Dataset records

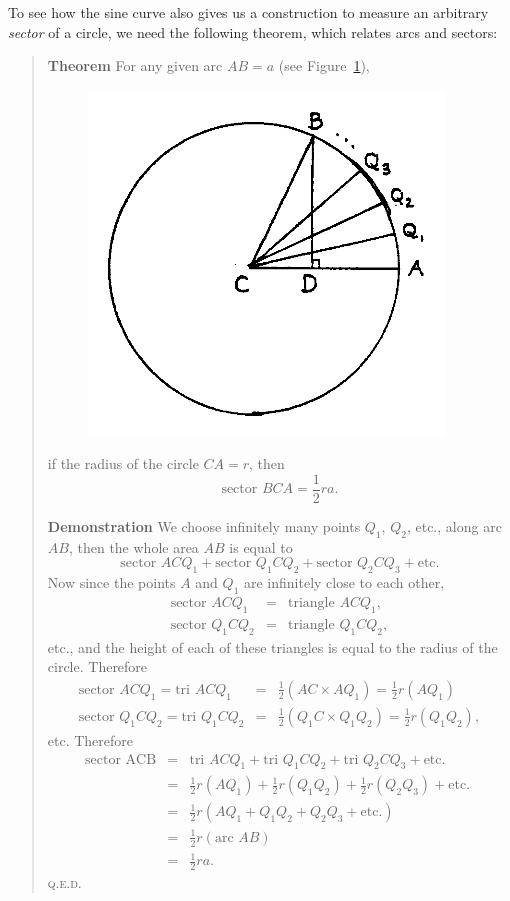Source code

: \documentclass[twoside,openright]{article}
\newlength{\oldjot}
\begin{document}
To see how the sine curve also gives us a construction to measure an
arbitrary {\em sector} of a circle, we need the following theorem,
which relates arcs and sectors:
\begin{quote} {\bf Theorem} \hspace{1ex}\label{secarea} For any given
  arc $AB =a$ (see Figure~\ref{sector}),
  \begin{figure}[htp]
    \begin{center}
      \includegraphics[width=.5\textwidth]{fig/Figure59}
      \caption{}
      \label{sector}
      \vspace{-10pt}
    \end{center}
  \end{figure}
  if the radius of the circle $CA =r$, then
$$\mbox{sector }BCA = \frac{1}{2}ra.$$

{\bf Demonstration} \hspace{1ex} We choose infinitely many points
$Q_1$, $Q_2$, etc., along arc $AB$, then the whole area $AB$ is equal
to
$$\mbox{sector }ACQ_1 + \mbox{sector }Q_1CQ_2 + \mbox{sector }Q_2CQ_3 + \mbox{etc.}$$
Now since the points $A$ and $Q_1$ are infinitely close to each other,
\begin{eqnarray*}
  \mbox{sector }ACQ_1 & = & \mbox{triangle }ACQ_1,\\
  \mbox{sector }Q_1CQ_2 & = & \mbox{triangle }Q_1CQ_2,
\end{eqnarray*}
etc., and the height of each of these triangles is equal to the radius
of the circle.  Therefore \setlength{\jot}{1.5ex}
\begin{eqnarray*}
  \mbox{sector }ACQ_1 = \mbox{tri }ACQ_1 & = & \frac{1}{2}(AC \times AQ_1) = \frac{1}{2}r(AQ_1)\\
  \mbox{sector }Q_1CQ_2 = \mbox{tri }Q_1CQ_2 & = & \frac{1}{2}(Q_1C \times Q_1Q_2) = \frac{1}{2}r(Q_1Q_2),
\end{eqnarray*}
etc.  Therefore
\begin{eqnarray*}
  \mbox{sector ACB} & = & \mbox{tri }ACQ_1 + \mbox{tri }Q_1CQ_2 + \mbox{tri }Q_2CQ_3 + \mbox{etc.}\\
                    & = & \frac{1}{2}r(AQ_1) + \frac{1}{2}r(Q_1Q_2) + \frac{1}{2}r(Q_2Q_3) + \mbox{etc. }\\
                    & = & \frac{1}{2}r(AQ_1 + Q_1Q_2 + Q_2Q_3 + \mbox{etc.})\\
                    & = & \frac{1}{2}r(\mbox{arc }AB)\\
                    & = & \frac{1}{2}ra.
\end{eqnarray*}
\setlength{\jot}{\oldjot} \textsc{q.e.d.}
\end{quote}
\end{document}
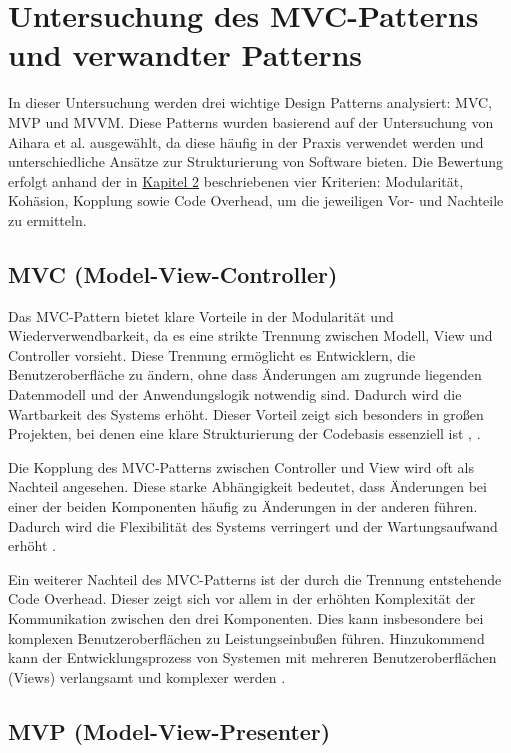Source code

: \chapter{Untersuchung des MVC-Patterns und verwandter Patterns}

In dieser Untersuchung werden drei wichtige Design Patterns analysiert: \ac{MVC}, \ac{MVP} und \ac{MVVM}. Diese Patterns wurden basierend auf der Untersuchung von Aihara et al. \cite{aihara2012mvc} ausgewählt, da diese häufig in der Praxis verwendet werden und unterschiedliche Ansätze zur Strukturierung von Software bieten. Die Bewertung erfolgt anhand der in \hyperref[chap:methodik]{Kapitel 2} beschriebenen vier Kriterien: Modularität, Kohäsion, Kopplung sowie Code Overhead, um die jeweiligen Vor- und Nachteile zu ermitteln.

\section{MVC (Model-View-Controller)}

Das \ac{MVC}-Pattern bietet klare Vorteile in der Modularität und Wiederverwendbarkeit, da es eine strikte Trennung zwischen 
Modell, View und Controller vorsieht. Diese Trennung ermöglicht 
es Entwicklern, die Benutzeroberfläche zu ändern, ohne dass 
Änderungen am zugrunde liegenden Datenmodell und der Anwendungslogik notwendig sind. Dadurch wird die Wartbarkeit des Systems erhöht. Dieser Vorteil zeigt sich besonders in großen Projekten, bei denen eine klare Strukturierung der Codebasis essenziell ist \cite{eudl63}, 
\cite{researchgate65}.

Die Kopplung des \ac{MVC}-Patterns zwischen Controller und View wird oft als Nachteil angesehen. Diese starke Abhängigkeit bedeutet, dass Änderungen bei einer der beiden Komponenten häufig zu Änderungen in der anderen führen. Dadurch wird die Flexibilität des Systems verringert und der Wartungsaufwand erhöht \cite{researchgate65}.

Ein weiterer Nachteil des \ac{MVC}-Patterns ist der durch die Trennung entstehende Code Overhead. Dieser zeigt sich vor allem in der erhöhten Komplexität der Kommunikation zwischen den drei 
Komponenten. Dies kann insbesondere bei komplexen Benutzeroberflächen zu Leistungseinbußen führen. Hinzukommend kann der Entwicklungsprozess von Systemen mit mehreren Benutzeroberflächen (Views) verlangsamt und komplexer werden \cite{eudl63}.

\section{MVP (Model-View-Presenter)}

Assignment: The lines to return run from the one containing "Ein weiterer Nachteil" through the last line of the records above. Give them exactly and include nothing more.

Result for this exercise:
Ein weiterer Nachteil des \ac{MVC}-Patterns ist der durch die Trennung entstehende Code Overhead. Dieser zeigt sich vor allem in der erhöhten Komplexität der Kommunikation zwischen den drei 
Komponenten. Dies kann insbesondere bei komplexen Benutzeroberflächen zu Leistungseinbußen führen. Hinzukommend kann der Entwicklungsprozess von Systemen mit mehreren Benutzeroberflächen (Views) verlangsamt und komplexer werden \cite{eudl63}.

\section{MVP (Model-View-Presenter)}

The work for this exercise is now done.